Saved data entries:
%%

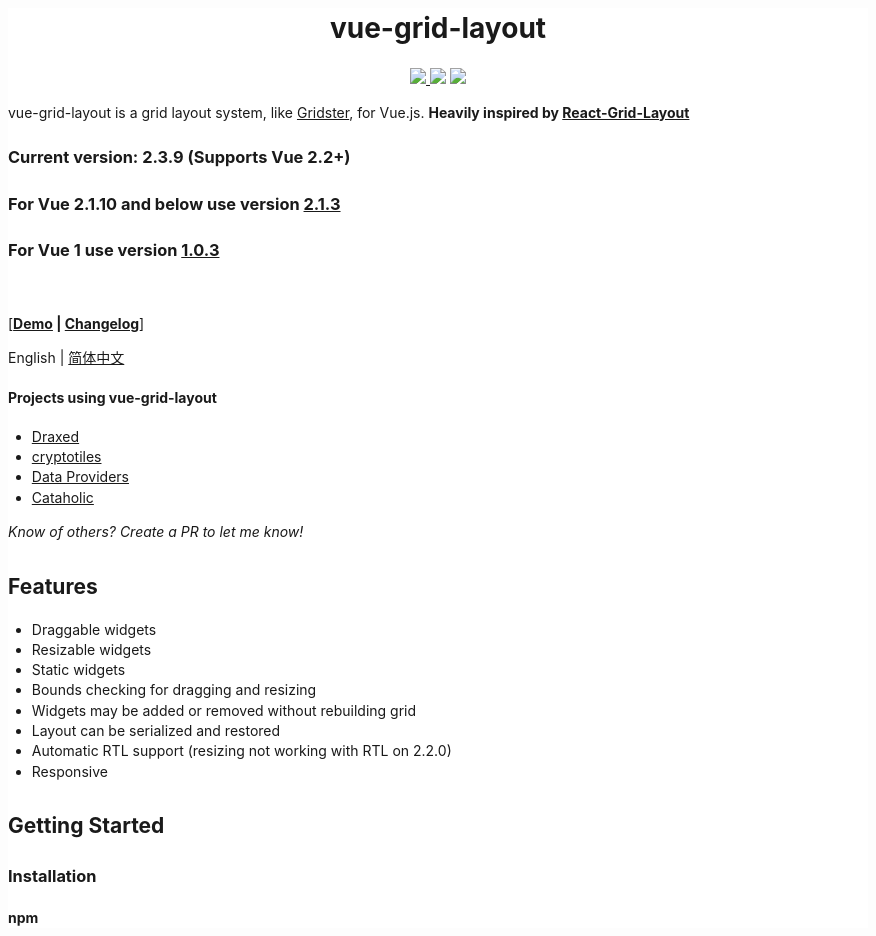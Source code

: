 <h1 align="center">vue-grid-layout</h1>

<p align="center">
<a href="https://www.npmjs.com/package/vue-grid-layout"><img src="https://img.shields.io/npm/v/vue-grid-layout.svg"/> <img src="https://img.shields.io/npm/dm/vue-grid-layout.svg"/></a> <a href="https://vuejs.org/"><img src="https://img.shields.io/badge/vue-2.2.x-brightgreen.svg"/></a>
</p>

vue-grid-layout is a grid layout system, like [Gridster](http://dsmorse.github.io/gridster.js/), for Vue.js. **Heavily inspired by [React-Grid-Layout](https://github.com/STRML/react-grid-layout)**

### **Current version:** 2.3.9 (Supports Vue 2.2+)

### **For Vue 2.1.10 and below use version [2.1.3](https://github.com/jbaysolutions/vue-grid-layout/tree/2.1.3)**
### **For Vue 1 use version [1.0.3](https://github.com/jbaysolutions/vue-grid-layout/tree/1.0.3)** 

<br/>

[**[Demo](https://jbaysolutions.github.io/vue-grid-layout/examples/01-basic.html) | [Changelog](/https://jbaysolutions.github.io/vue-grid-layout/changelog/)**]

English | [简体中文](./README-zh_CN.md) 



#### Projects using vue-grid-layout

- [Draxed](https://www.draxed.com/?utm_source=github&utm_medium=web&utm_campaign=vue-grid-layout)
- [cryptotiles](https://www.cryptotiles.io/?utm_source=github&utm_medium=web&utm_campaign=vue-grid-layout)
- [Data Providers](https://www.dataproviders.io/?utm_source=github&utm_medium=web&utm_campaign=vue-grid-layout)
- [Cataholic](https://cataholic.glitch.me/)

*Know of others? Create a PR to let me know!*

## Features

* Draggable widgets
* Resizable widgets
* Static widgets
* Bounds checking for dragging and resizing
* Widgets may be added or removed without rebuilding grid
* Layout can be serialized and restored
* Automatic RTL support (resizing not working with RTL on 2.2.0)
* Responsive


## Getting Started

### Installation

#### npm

%%

- _REQUIREMENT_: The expected answer is every line in the data above that carries the string "grid".

- _SOLUTION TO THIS PROBLEM_:
: <h1 align="center">vue-grid-layout</h1>
<a href="https://www.npmjs.com/package/vue-grid-layout"><img src="https://img.shields.io/npm/v/vue-grid-layout.svg"/> <img src="https://img.shields.io/npm/dm/vue-grid-layout.svg"/></a> <a href="https://vuejs.org/"><img src="https://img.shields.io/badge/vue-2.2.x-brightgreen.svg"/></a>
vue-grid-layout is a grid layout system, like [Gridster](http://dsmorse.github.io/gridster.js/), for Vue.js. **Heavily inspired by [React-Grid-Layout](https://github.com/STRML/react-grid-layout)**
### **For Vue 2.1.10 and below use version [2.1.3](https://github.com/jbaysolutions/vue-grid-layout/tree/2.1.3)**
### **For Vue 1 use version [1.0.3](https://github.com/jbaysolutions/vue-grid-layout/tree/1.0.3)** 
[**[Demo](https://jbaysolutions.github.io/vue-grid-layout/examples/01-basic.html) | [Changelog](/https://jbaysolutions.github.io/vue-grid-layout/changelog/)**]
#### Projects using vue-grid-layout
- [Draxed](https://www.draxed.com/?utm_source=github&utm_medium=web&utm_campaign=vue-grid-layout)
- [cryptotiles](https://www.cryptotiles.io/?utm_source=github&utm_medium=web&utm_campaign=vue-grid-layout)
- [Data Providers](https://www.dataproviders.io/?utm_source=github&utm_medium=web&utm_campaign=vue-grid-layout)
* Widgets may be added or removed without rebuilding grid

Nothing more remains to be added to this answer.